→ WHAT TO DO
The line with "# Challenge yourself with 2048" marks the first line to copy, and the line with "our basic track" marks the last. Transcribe that stretch of the data below exactly, without pictures.

[Stored data]
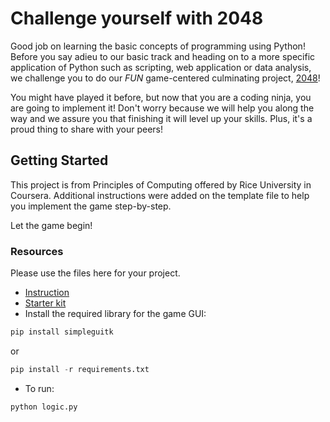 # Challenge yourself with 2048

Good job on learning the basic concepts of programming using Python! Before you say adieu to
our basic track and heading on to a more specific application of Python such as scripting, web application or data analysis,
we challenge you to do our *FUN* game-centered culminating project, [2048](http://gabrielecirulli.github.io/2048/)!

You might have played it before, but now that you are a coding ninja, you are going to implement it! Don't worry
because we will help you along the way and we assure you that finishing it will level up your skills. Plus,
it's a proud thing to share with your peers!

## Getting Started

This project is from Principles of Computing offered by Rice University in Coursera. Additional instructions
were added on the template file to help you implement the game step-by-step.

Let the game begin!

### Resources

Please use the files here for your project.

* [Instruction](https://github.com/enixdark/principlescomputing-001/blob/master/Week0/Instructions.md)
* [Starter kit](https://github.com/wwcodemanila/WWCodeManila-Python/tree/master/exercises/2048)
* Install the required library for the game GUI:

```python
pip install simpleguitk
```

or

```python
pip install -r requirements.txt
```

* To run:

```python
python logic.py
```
---
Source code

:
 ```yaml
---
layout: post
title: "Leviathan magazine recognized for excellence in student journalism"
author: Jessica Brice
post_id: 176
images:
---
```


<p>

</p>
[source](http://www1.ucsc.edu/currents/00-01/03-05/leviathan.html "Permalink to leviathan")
...
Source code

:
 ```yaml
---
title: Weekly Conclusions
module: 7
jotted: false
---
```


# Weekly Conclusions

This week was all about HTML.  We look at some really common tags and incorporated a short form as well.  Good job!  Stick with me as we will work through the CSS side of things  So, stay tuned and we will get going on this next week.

→ WORKED SOLUTION
 # Challenge yourself with 2048

Good job on learning the basic concepts of programming using Python! Before you say adieu to
our basic track and heading on to a more specific application of Python such as scripting, web application or data analysis,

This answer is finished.